Tuesday, March 7, 2017

Risky Business: memcached For Faster Websites Via Persistent In-Memory Entities

memcached is a great technology - but it does not come risk free.  Here's why.

I have been working with in-memory object caching for at least 20 years, since the days you could set up a RAMDRIVE on MS-DOS 6.22.  That technology handed me quite a coup in my first job as a Database Analyst (in those days there was no such thing as a Data Scientist).  I was able to reduce the runtime duration of a disk-intensive INFORMIX-4GL program from about a day to under an hour.  My boss was amazed.

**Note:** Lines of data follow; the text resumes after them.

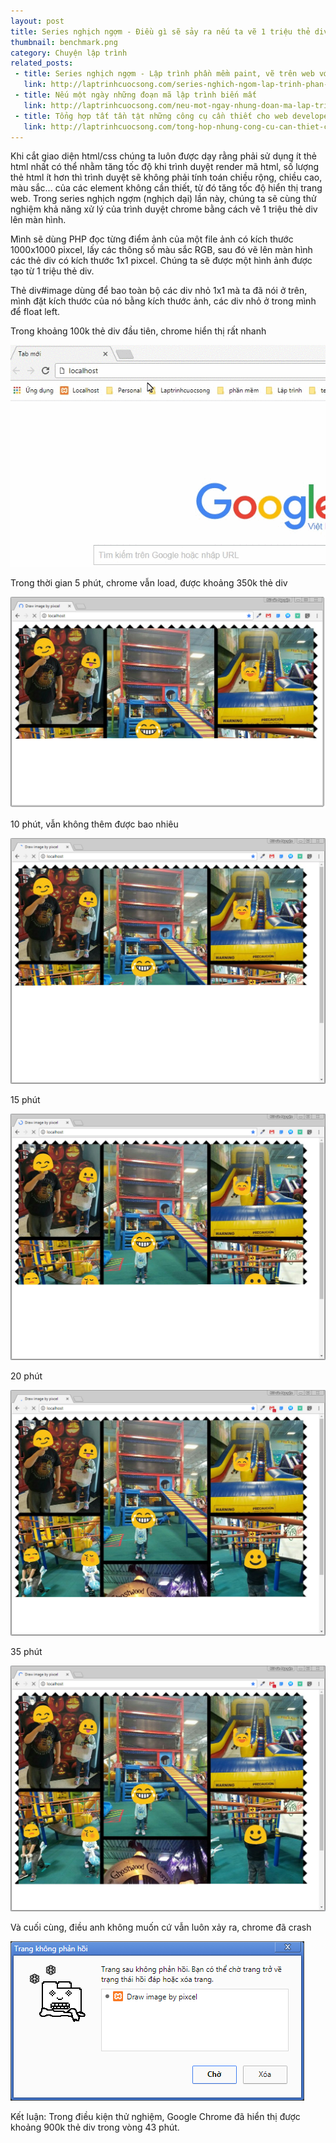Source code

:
 ```yaml
---
layout: post
title: Series nghịch ngợm - Điều gì sẽ sảy ra nếu ta vẽ 1 triệu thẻ div lên màn hình
thumbnail: benchmark.png
category: Chuyện lập trình
related_posts:
 - title: Series nghịch ngợm - Lập trình phần mềm paint, vẽ trên web với html5 và javascript
   link: http://laptrinhcuocsong.com/series-nghich-ngom-lap-trinh-phan-mem-paint-ve-tren-web-html5-javascript.html
 - title: Nếu một ngày những đoạn mã lập trình biến mất
   link: http://laptrinhcuocsong.com/neu-mot-ngay-nhung-doan-ma-lap-trinh-bien-mat.html
 - title: Tổng hợp tất tần tật những công cụ cần thiết cho web developer
   link: http://laptrinhcuocsong.com/tong-hop-nhung-cong-cu-can-thiet-cho-web-developer.html
---
```


Khi cắt giao diện html/css chúng ta luôn được dạy rằng phải sử dụng ít thẻ html nhất có thể nhằm tăng tốc độ khi trình duyệt render mã html, số lượng thẻ html ít hơn thì trình duyệt sẽ không phải tính toán chiều rộng, chiều cao, màu sắc... của các element không cần thiết, từ đó tăng tốc độ hiển thị trang web. Trong series nghịch ngợm (nghịch dại) lần này, chúng ta sẽ cùng thử nghiệm khả năng xử lý của trình duyệt chrome bằng cách vẽ 1 triệu thẻ div lên màn hình.

Mình sẽ dùng PHP đọc từng điểm ảnh của một file ảnh có kích thước 1000x1000 pixcel, lấy các thông số màu sắc RGB, sau đó vẽ lên màn hình các thẻ div có kích thước 1x1 pixcel. Chúng ta sẽ được một hình ảnh được tạo từ 1 triệu thẻ div.


Thẻ div#image dùng để bao toàn bộ các div nhỏ 1x1 mà ta đã nói ở trên, mình đặt kích thước của nó bằng kích thước ảnh, các div nhỏ ở trong mình để float left.

Trong khoảng 100k thẻ div đầu tiên, chrome hiển thị rất nhanh

![thử nhiệm vẽ 1 triệu thẻ div](images/chrome-test-start.gif)

Trong thời gian 5 phút, chrome vẫn load, được khoảng 350k thẻ div

![thử nhiệm vẽ 1 triệu thẻ div](images/chrome-test-5.png)

10 phút, vẫn không thêm được bao nhiêu

![thử nhiệm vẽ 1 triệu thẻ div](images/chrome-test-10.png)

15 phút

![thử nhiệm vẽ 1 triệu thẻ div](images/chrome-test-15.png)

20 phút

![thử nhiệm vẽ 1 triệu thẻ div](images/chrome-test-20.png)

35 phút

![thử nhiệm vẽ 1 triệu thẻ div](images/chrome-test-35.png)

Và cuối cùng, điều anh không muốn cứ vẫn luôn xảy ra, chrome đã crash

![thử nhiệm vẽ 1 triệu thẻ div](images/chrome-test-crash.png)

Kết luận: Trong điều kiện thử nghiệm, Google Chrome đã hiển thị được khoảng 900k thẻ div trong vòng 43 phút.
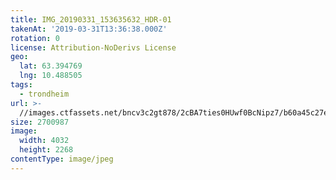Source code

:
 ```yaml
---
title: IMG_20190331_153635632_HDR-01
takenAt: '2019-03-31T13:36:38.000Z'
rotation: 0
license: Attribution-NoDerivs License
geo:
  lat: 63.394769
  lng: 10.488505
tags:
  - trondheim
url: >-
  //images.ctfassets.net/bncv3c2gt878/2cBA7ties0HUwf0BcNipz7/b60a45c27ef32830812213da3f91cf80/img_20190331_153635632_hdr-01_33747886268_o
size: 2700987
image:
  width: 4032
  height: 2268
contentType: image/jpeg
---
```


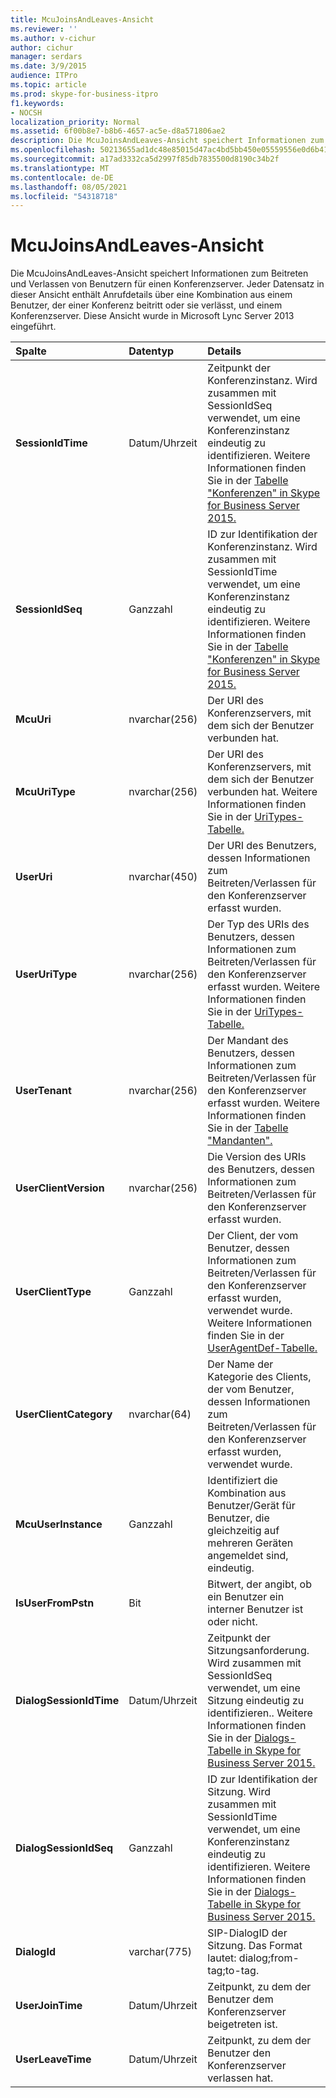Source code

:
 ```yaml
---
title: McuJoinsAndLeaves-Ansicht
ms.reviewer: ''
ms.author: v-cichur
author: cichur
manager: serdars
ms.date: 3/9/2015
audience: ITPro
ms.topic: article
ms.prod: skype-for-business-itpro
f1.keywords:
- NOCSH
localization_priority: Normal
ms.assetid: 6f00b8e7-b8b6-4657-ac5e-d8a571806ae2
description: Die McuJoinsAndLeaves-Ansicht speichert Informationen zum Beitreten und Verlassen von Benutzern für einen Konferenzserver. Jeder Datensatz in dieser Ansicht enthält Anrufdetails über eine Kombination aus einem Benutzer, der einer Konferenz beitritt oder sie verlässt, und einem Konferenzserver. Diese Ansicht wurde in Microsoft Lync Server 2013 eingeführt.
ms.openlocfilehash: 50213655ad1dc48e85015d47ac4bd5bb450e05559556e0d6b4123dc2c9c32d69
ms.sourcegitcommit: a17ad3332ca5d2997f85db7835500d8190c34b2f
ms.translationtype: MT
ms.contentlocale: de-DE
ms.lasthandoff: 08/05/2021
ms.locfileid: "54318718"
---
```

# <a name="mcujoinsandleaves-view"></a>McuJoinsAndLeaves-Ansicht
 
Die McuJoinsAndLeaves-Ansicht speichert Informationen zum Beitreten und Verlassen von Benutzern für einen Konferenzserver. Jeder Datensatz in dieser Ansicht enthält Anrufdetails über eine Kombination aus einem Benutzer, der einer Konferenz beitritt oder sie verlässt, und einem Konferenzserver. Diese Ansicht wurde in Microsoft Lync Server 2013 eingeführt.
  
|**Spalte**|**Datentyp**|**Details**|
|:-----|:-----|:-----|
|**SessionIdTime** <br/> |Datum/Uhrzeit  <br/> |Zeitpunkt der Konferenzinstanz. Wird zusammen mit SessionIdSeq verwendet, um eine Konferenzinstanz eindeutig zu identifizieren. Weitere Informationen finden Sie in der [Tabelle "Konferenzen" in Skype for Business Server 2015.](conferences.md) <br/> |
|**SessionIdSeq** <br/> |Ganzzahl  <br/> |ID zur Identifikation der Konferenzinstanz. Wird zusammen mit SessionIdTime verwendet, um eine Konferenzinstanz eindeutig zu identifizieren. Weitere Informationen finden Sie in der [Tabelle "Konferenzen" in Skype for Business Server 2015.](conferences.md) <br/> |
|**McuUri** <br/> |nvarchar(256)  <br/> |Der URI des Konferenzservers, mit dem sich der Benutzer verbunden hat.  <br/> |
|**McuUriType** <br/> |nvarchar(256)  <br/> |Der URI des Konferenzservers, mit dem sich der Benutzer verbunden hat. Weitere Informationen finden Sie in der [UriTypes-Tabelle.](uritypes.md) <br/> |
|**UserUri** <br/> |nvarchar(450)  <br/> |Der URI des Benutzers, dessen Informationen zum Beitreten/Verlassen für den Konferenzserver erfasst wurden.  <br/> |
|**UserUriType** <br/> |nvarchar(256)  <br/> |Der Typ des URIs des Benutzers, dessen Informationen zum Beitreten/Verlassen für den Konferenzserver erfasst wurden. Weitere Informationen finden Sie in der [UriTypes-Tabelle.](uritypes.md) <br/> |
|**UserTenant** <br/> |nvarchar(256)  <br/> |Der Mandant des Benutzers, dessen Informationen zum Beitreten/Verlassen für den Konferenzserver erfasst wurden. Weitere Informationen finden Sie in der [Tabelle "Mandanten".](tenants.md) <br/> |
|**UserClientVersion** <br/> |nvarchar(256)  <br/> |Die Version des URIs des Benutzers, dessen Informationen zum Beitreten/Verlassen für den Konferenzserver erfasst wurden.  <br/> |
|**UserClientType** <br/> |Ganzzahl  <br/> |Der Client, der vom Benutzer, dessen Informationen zum Beitreten/Verlassen für den Konferenzserver erfasst wurden, verwendet wurde. Weitere Informationen finden Sie in der [UserAgentDef-Tabelle.](useragentdef.md) <br/> |
|**UserClientCategory** <br/> |nvarchar(64)  <br/> |Der Name der Kategorie des Clients, der vom Benutzer, dessen Informationen zum Beitreten/Verlassen für den Konferenzserver erfasst wurden, verwendet wurde.  <br/> |
|**McuUserInstance** <br/> |Ganzzahl  <br/> |Identifiziert die Kombination aus Benutzer/Gerät für Benutzer, die gleichzeitig auf mehreren Geräten angemeldet sind, eindeutig.  <br/> |
|**IsUserFromPstn** <br/> |Bit  <br/> |Bitwert, der angibt, ob ein Benutzer ein interner Benutzer ist oder nicht.  <br/> |
|**DialogSessionIdTime** <br/> |Datum/Uhrzeit  <br/> |Zeitpunkt der Sitzungsanforderung. Wird zusammen mit SessionIdSeq verwendet, um eine Sitzung eindeutig zu identifizieren.. Weitere Informationen finden Sie in der [Dialogs-Tabelle in Skype for Business Server 2015.](dialogs.md) <br/> |
|**DialogSessionIdSeq** <br/> |Ganzzahl  <br/> |ID zur Identifikation der Sitzung. Wird zusammen mit SessionIdTime verwendet, um eine Konferenzinstanz eindeutig zu identifizieren. Weitere Informationen finden Sie in der [Dialogs-Tabelle in Skype for Business Server 2015.](dialogs.md) <br/> |
|**DialogId** <br/> |varchar(775)  <br/> |SIP-DialogID der Sitzung. Das Format lautet: dialog;from-tag;to-tag.  <br/> |
|**UserJoinTime** <br/> |Datum/Uhrzeit  <br/> |Zeitpunkt, zu dem der Benutzer dem Konferenzserver beigetreten ist.  <br/> |
|**UserLeaveTime** <br/> |Datum/Uhrzeit  <br/> |Zeitpunkt, zu dem der Benutzer den Konferenzserver verlassen hat.  <br/> |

The principle behind using a technology like RAMDRIVE or memcached is simple - Random Access Memory (RAM) is much faster than your Hard Disk Drive (HDD).  The speed difference between these two types of memory can sometimes make things go thousands of times fasterNow, this principle applies to web servers today just as equally as it did to high-end databases in 1995.  So if you want the best responsiveness for your website, keeping objects that don't change a lot (images, .css files, static web pages) in memory makes a lot of sense.  Things speed up, sometimes a lot.  

One web server I recently installed a caching technology called memcached on delivers pretty good performance, serving up a home page full of a mix of static and dynamic content in just under 4 seconds:

The numbers get even better when a page is largely composed of static content.  Under those circumstances, pages can be served up in less than 3 seconds:

So far, so good - but nothing comes for free.  Using in-memory caching strategies come with a big risk, because RAM is typically not persistent, so a power fluctuation or outage can wipe out whatever state your system happened to be in at the time of disruption - which can lead to the dreaded loss of data.  In the old days, dealing with maintaining the fidelity of state persistence through service disruption was a big deal.  A lot of money, time and energy was devoted to reducing the chances of losing data to the absolute minimum.   

These days, most of the issues that used to plague implementing caching strategies have either been mitigated or eliminated to the point where they have become commodities and therefore invisible.  The preponderance of the big challenges are now concerned with aspects of the application layer, not the physical layer.  Infrastructure-oriented Data Scientists and Architects are now more focused on challenges related to data distribution, like managing extremely large data sets (Big Data), preserving the integrity of data representation in highly distributed or parallelized processing environments, and maybe data synchronization and/or convergence on a global scale

hese challenges are not new.  I studied them in the early 90's and have been grappling with them ever since.  
What has changed is the sheer scale of things.  Stuff is huge now.  Gigabit connectivity.  Petabytes of data.  Server farms of thousands of machines.  The need for even SME companies to never, ever be unable to serve their customers information, 24*7*365 anywhere in the world.  Things like that predominate now.

The risk/return calculation of using in-memory object caching is also being challenged, mostly because of advances in storage technology.  Now, we have Solid State Disks (SSD), which leverage hardware technology somewhat like RAM to deliver performance approaching RAM-like speedsTo boost performance, many HDD and SSD now use advanced cache strategies.  With SSD, instead of orders of magnitude performance gain, the difference these days tends towards the medium single digits, which is great, but no longer amazing.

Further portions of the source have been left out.